Wie alle Teilgebiete der Philosophie muss sich die Wissenschaftsethik jedoch bezüglich ihrer Ziele bescheiden geben. Die Philosophie produziert selbst kein positives Wissen über die Beschaffenheit der natürlichen und sozialen Welt, wie es die Natur- und Sozialwissenschaften tun (ebd.). Vielmehr zeigt sie uns die unterschiedlichen Aspekte der Dinge, d. h. die unterschiedlichen Sichtweisen auf die Welt, in der wir leben. Der berühmte Philosoph Bertrand Russell schreibt in seinem Buch Probleme der Philosophie (1912) diesbezüglich:

„Die Philosophie kann uns zwar nicht mit Sicherheit sagen, wie die richtigen Antworten auf die gestellten Fragen heißen, aber sie kann uns viele Möglichkeiten zu bedenken geben, die unser Blickfeld erweitern und uns von der Tyrannei des Gewohnten befreien. Sie vermindert unsere Gewissheiten darüber, was die Dinge sind, aber sie vermehrt unser Wissen darüber, was die Dinge sein könnten.“ (Russell, 1967, S. 138).

Mit anderen Worten: Die Philosophie bietet keine endgültigen Antworten auf die Fragen an, die sie stellt, sondern zeigt uns lediglich mögliche Antworten und Positionen und analysiert, was gute Argumente für bzw. gegen diese möglichen Antworten und Positionen sein könnten.

Gleiches gilt auch für die Wissenschaftsethik: Sie kann auf mögliche moralische Probleme bezüglich der Wissenschaften und ihre möglichen Ursachen hinweisen, unterschiedliche Sichtweisen auf solche Probleme vorschlagen und erörtern, was für bzw. gegen diese verschiedenen Sichtweisen gesagt werden könnte.

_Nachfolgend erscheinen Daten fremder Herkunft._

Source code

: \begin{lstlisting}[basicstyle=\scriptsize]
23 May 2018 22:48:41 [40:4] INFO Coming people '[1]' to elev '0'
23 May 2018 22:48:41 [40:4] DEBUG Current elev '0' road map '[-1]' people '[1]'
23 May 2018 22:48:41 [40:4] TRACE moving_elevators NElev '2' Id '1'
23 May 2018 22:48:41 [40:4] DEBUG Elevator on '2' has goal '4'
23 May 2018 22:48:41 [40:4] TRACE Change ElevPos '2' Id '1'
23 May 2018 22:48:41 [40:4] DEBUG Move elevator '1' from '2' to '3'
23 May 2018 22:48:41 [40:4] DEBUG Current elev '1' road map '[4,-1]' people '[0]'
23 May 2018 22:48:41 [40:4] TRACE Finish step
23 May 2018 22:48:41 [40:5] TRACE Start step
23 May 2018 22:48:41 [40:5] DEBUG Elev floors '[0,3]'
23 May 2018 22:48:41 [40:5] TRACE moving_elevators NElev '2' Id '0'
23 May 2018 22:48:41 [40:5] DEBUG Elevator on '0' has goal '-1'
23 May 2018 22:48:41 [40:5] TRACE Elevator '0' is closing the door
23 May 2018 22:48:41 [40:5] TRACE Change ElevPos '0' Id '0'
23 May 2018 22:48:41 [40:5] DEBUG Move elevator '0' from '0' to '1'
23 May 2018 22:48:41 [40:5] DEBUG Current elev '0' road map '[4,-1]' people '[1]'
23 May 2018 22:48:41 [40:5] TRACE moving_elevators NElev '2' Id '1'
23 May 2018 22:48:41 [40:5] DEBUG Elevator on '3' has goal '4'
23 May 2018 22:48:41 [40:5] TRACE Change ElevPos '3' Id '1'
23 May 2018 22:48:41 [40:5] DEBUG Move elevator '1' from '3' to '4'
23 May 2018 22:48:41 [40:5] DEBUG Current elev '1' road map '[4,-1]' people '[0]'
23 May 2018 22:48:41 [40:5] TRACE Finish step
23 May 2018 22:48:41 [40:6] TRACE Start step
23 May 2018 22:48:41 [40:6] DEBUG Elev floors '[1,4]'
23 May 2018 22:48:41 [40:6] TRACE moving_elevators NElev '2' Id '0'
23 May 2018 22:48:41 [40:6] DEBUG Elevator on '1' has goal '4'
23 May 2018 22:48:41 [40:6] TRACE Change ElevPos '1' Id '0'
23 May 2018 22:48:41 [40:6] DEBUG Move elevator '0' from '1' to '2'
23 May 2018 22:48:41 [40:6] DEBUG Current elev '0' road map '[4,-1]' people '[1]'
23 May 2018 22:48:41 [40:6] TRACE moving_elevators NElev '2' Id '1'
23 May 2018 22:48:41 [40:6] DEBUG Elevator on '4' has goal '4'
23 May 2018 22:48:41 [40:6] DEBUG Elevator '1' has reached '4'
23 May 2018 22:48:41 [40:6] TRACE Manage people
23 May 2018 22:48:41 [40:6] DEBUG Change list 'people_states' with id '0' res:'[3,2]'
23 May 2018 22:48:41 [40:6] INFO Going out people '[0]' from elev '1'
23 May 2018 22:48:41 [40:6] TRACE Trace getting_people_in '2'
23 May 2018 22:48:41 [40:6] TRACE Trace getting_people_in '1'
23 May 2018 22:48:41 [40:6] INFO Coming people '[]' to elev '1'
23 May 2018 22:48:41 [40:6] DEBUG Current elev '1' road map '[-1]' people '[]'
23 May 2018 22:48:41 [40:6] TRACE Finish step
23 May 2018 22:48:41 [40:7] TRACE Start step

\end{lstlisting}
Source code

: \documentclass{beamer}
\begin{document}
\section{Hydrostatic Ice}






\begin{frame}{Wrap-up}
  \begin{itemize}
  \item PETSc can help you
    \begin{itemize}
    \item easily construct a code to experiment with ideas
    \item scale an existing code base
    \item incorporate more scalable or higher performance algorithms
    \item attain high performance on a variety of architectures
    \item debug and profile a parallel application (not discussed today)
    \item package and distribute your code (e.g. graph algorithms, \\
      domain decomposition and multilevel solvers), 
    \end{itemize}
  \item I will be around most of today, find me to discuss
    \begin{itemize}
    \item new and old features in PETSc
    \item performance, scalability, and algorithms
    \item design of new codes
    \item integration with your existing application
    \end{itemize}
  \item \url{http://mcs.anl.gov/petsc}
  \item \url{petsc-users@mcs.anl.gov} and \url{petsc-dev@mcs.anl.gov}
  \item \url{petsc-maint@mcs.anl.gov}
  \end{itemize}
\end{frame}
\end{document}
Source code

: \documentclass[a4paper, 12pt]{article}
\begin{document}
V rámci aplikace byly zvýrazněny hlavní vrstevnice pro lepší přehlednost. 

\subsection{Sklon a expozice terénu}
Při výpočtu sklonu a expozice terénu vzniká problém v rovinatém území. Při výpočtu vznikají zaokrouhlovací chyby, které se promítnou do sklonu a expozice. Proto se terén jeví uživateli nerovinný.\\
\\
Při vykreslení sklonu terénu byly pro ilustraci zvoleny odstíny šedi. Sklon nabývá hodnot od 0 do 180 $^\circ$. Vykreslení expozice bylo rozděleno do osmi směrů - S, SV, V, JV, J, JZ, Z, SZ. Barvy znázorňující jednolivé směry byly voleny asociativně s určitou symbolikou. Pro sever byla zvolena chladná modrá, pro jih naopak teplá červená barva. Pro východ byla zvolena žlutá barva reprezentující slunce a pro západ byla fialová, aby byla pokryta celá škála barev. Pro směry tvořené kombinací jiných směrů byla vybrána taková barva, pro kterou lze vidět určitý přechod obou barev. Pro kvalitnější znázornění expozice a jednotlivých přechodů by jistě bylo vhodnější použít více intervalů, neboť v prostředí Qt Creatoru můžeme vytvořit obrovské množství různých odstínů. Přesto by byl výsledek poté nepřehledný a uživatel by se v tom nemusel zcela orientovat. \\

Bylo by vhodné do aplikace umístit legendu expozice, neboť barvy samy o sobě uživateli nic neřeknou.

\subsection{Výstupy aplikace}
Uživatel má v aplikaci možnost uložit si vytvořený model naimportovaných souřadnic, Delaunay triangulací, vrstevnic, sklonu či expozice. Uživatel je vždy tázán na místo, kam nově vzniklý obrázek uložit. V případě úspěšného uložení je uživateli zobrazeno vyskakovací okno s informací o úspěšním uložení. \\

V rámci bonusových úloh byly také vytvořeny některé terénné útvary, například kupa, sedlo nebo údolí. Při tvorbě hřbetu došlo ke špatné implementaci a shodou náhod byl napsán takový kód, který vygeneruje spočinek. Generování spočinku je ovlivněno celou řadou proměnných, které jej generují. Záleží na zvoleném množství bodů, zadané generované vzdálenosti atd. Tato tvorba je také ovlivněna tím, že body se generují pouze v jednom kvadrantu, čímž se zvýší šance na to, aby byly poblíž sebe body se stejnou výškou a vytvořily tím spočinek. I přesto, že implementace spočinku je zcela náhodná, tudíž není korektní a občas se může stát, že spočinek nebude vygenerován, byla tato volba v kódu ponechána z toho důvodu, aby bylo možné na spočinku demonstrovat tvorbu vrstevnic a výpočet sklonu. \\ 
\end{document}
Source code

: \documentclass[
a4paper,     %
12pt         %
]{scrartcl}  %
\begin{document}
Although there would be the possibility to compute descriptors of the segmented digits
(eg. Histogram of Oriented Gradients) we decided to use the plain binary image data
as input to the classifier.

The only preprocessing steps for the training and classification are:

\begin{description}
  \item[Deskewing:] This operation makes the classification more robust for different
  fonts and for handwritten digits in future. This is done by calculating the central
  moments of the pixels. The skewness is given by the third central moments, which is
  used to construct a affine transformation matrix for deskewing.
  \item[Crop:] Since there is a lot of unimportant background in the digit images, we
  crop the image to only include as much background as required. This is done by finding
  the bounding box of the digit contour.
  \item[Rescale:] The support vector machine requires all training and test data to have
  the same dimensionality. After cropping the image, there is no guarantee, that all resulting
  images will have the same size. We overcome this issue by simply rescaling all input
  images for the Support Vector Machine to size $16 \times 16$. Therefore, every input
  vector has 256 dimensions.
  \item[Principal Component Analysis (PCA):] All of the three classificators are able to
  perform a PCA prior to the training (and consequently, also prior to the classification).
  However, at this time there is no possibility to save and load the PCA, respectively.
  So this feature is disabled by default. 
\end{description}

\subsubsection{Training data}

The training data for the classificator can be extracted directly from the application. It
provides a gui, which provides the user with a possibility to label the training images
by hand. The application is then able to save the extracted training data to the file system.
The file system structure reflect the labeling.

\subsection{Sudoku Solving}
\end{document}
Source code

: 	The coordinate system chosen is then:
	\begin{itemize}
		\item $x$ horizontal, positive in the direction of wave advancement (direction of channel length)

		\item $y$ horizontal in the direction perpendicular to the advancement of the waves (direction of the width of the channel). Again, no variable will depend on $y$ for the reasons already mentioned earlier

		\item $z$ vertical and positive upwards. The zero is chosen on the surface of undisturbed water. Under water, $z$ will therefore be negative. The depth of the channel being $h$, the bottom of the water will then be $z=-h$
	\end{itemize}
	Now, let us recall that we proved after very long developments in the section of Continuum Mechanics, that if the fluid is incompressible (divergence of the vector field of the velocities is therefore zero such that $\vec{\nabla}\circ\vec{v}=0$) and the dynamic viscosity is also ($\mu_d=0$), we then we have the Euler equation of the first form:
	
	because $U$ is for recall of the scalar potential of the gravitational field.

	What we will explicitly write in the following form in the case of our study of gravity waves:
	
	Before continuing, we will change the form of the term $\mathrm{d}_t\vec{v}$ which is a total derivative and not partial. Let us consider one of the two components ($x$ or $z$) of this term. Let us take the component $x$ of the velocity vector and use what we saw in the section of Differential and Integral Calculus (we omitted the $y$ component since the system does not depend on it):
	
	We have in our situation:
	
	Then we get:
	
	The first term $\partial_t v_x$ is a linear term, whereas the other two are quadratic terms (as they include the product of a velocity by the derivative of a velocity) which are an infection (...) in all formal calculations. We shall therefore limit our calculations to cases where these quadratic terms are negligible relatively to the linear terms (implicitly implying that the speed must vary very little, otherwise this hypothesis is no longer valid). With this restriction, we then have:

Sie kann jedoch diese Probleme für die Wissenschaften nicht lösen. Hier sind die einzelnen Wissenschaftler selbst gefragt, wie auch die verschiedenen wissenschaftlichen Institutionen und die internationale wissenschaftliche Gemeinschaft als Ganzes. Wie im Verlauf dieses Buchs deutlich werden sollte, soll sich die Wissenschaft als (zumindest teilweise) autonomer Bereich selbst ihre Werte und Normen geben. Die Wissenschaftsethik kann den Wissenschaften lediglich als beratende Instanz zur Seite stehen – sie kann nicht für sie ihre Werte und Normen festsetzen.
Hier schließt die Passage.